Nintendo Appeal Fails in $10M Wii Remote Patent Lawsuit

From PC Mag: When the Wii was first announced, gamers were left scratching their heads as to what Nintendo had done to its home console. Gone was the traditional gamepad, replaced instead by a motion controller called the Wii Remote (also commonly referred to as a Wiimote). The Wii went on to be extremely successful, but more recently Nintendo has been fighting a patent lawsuit because of that innovative Wii Remote.

As Rolling Stone reports, iLife Technologies owns a motion-sensing accelerometer patent which it uses in an infant/elderly person monitoring system. However, iLife also believes Nintendo infringes the patent by using the technology in Wii Remotes. Nintendo obviously disagrees, but a jury decided back in August decided that Nintendo did indeed infringe the patent.

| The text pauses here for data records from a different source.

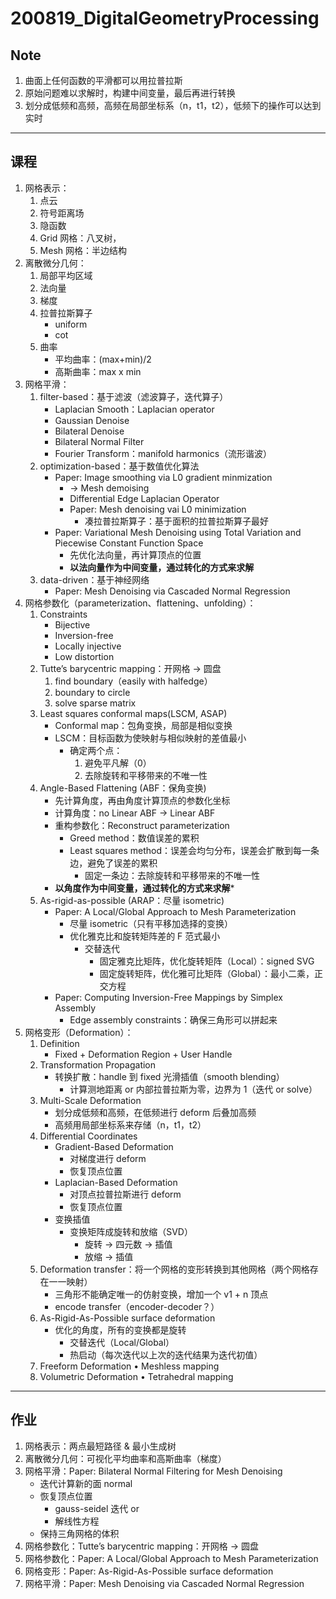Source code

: # 200819_DigitalGeometryProcessing

## Note

1. 曲面上任何函数的平滑都可以用拉普拉斯
2. 原始问题难以求解时，构建中间变量，最后再进行转换
3. 划分成低频和高频，高频在局部坐标系（n，t1，t2），低频下的操作可以达到实时

---

## 课程

1. 网格表示：
	1. 点云
	2. 符号距离场
	4. 隐函数
	5. Grid 网格：八叉树，
	5. Mesh 网格：半边结构
2. 离散微分几何：
	1. 局部平均区域
	2. 法向量
	3. 梯度
	4. 拉普拉斯算子
		- uniform
		- cot
	5. 曲率
		- 平均曲率：(max+min)/2
		- 高斯曲率：max x min
3. 网格平滑：
	1. filter-based：基于滤波（滤波算子，迭代算子）
		- Laplacian Smooth：Laplacian operator
		- Gaussian Denoise
		- Bilateral Denoise
		- Bilateral Normal Filter
		- Fourier Transform：manifold harmonics（流形谐波）
	2. optimization-based：基于数值优化算法
		- Paper: Image smoothing via L0 gradient minmization
			- -> Mesh demoising
			- Differential Edge Laplacian Operator
			- Paper: Mesh denoising vai L0 minimization
				- 凑拉普拉斯算子：基于面积的拉普拉斯算子最好
		- Paper: Variational Mesh Denoising using Total Variation and Piecewise Constant Function Space
			- 先优化法向量，再计算顶点的位置
			- **以法向量作为中间变量，通过转化的方式来求解**
	3. data-driven：基于神经网络
		- Paper: Mesh Denoising via Cascaded Normal Regression
4. 网格参数化（parameterization、flattening、unfolding）：
	1. Constraints
		- Bijective
		- Inversion-free
		- Locally injective
		- Low distortion
	2. Tutte’s barycentric mapping：开网格 -> 圆盘
		1. find boundary（easily with halfedge）
		2. boundary to circle
		3. solve sparse matrix
	3. Least squares conformal maps(LSCM, ASAP)
		- Conformal map：包角变换，局部是相似变换
		- LSCM：目标函数为使映射与相似映射的差值最小
			- 确定两个点：
				1. 避免平凡解（0）
				2. 去除旋转和平移带来的不唯一性
	4. Angle-Based Flattening (ABF：保角变换)
		- 先计算角度，再由角度计算顶点的参数化坐标
		- 计算角度：no Linear ABF -> Linear ABF
		- 重构参数化：Reconstruct parameterization
			- Greed method：数值误差的累积
			- Least squares method：误差会均匀分布，误差会扩散到每一条边，避免了误差的累积
				- 固定一条边：去除旋转和平移带来的不唯一性
		- **以角度作为中间变量，通过转化的方式来求解***
	5. As-rigid-as-possible (ARAP：尽量 isometric)
		- Paper: A Local/Global Approach to Mesh Parameterization
			- 尽量 isometric（只有平移加选择的变换）
			- 优化雅克比和旋转矩阵差的 F 范式最小
				- 交替迭代
					- 固定雅克比矩阵，优化旋转矩阵（Local）：signed SVG
					- 固定旋转矩阵，优化雅可比矩阵（Global）：最小二乘，正交方程
		- Paper:  Computing Inversion-Free Mappings by Simplex Assembly
			- Edge assembly constraints：确保三角形可以拼起来
5. 网格变形（Deformation）：
	1. Definition
		- Fixed + Deformation Region + User Handle
	2. Transformation Propagation
		- 转换扩散：handle 到 fixed 光滑插值（smooth blending）
			- 计算测地距离 or 内部拉普拉斯为零，边界为 1（迭代 or solve）
	3. Multi-Scale Deformation
		- 划分成低频和高频，在低频进行 deform 后叠加高频
		- 高频用局部坐标系来存储（n，t1，t2）
	4. Differential Coordinates
		- Gradient-Based Deformation
			- 对梯度进行 deform
			- 恢复顶点位置
		- Laplacian-Based Deformation
			- 对顶点拉普拉斯进行 deform
			- 恢复顶点位置
		- 变换插值
			- 变换矩阵成旋转和放缩（SVD）
				- 旋转 -> 四元数 -> 插值
				- 放缩 -> 插值
	5. Deformation transfer：将一个网格的变形转换到其他网格（两个网格存在一一映射）
		- 三角形不能确定唯一的仿射变换，增加一个 v1 + n 顶点
		- encode transfer（encoder-decoder？）
	6. As-Rigid-As-Possible surface deformation
		- 优化的角度，所有的变换都是旋转
			- 交替迭代（Local/Global）
			- 热启动（每次迭代以上次的迭代结果为迭代初值）
	7. Freeform Deformation • Meshless mapping
	8. Volumetric Deformation • Tetrahedral mapping





---

## 作业

1. 网格表示：两点最短路径 & 最小生成树
2. 离散微分几何：可视化平均曲率和高斯曲率（梯度）
3. 网格平滑：Paper: Bilateral Normal Filtering for Mesh Denoising
	- 迭代计算新的面 normal
	- 恢复顶点位置
		- gauss-seidel 迭代 or
		- 解线性方程
	- 保持三角网格的体积
4. 网格参数化：Tutte’s barycentric mapping：开网格 -> 圆盘
5. 网格参数化：Paper: A Local/Global Approach to Mesh Parameterization
6. 网格变形：Paper: As-Rigid-As-Possible surface deformation
14. 网格平滑：Paper: Mesh Denoising via Cascaded Normal Regression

iLife and its law firm Munck Wilson Mandala originally wanted $144 million, but the final award was $10.1 million. Nintendo appealed the decision, claiming iLife's patent was invalid and pointed to the description contained in the patent not having been written properly. The US Court of Appeals for the Federal Circuit disagreed this week and upheld the verdict.

Nintendo now faces a choice: appeal the verdict again, or decide to pay iLife the $10.1 million award, settle the lawsuit, and move on. Doing so would be to admit they infringed the patent, though. The Wii Remote is now a legacy controller as neither current Nintendo platform (the 3DS or the Switch) use it. With that in mind, Nintendo may be tempted to pay.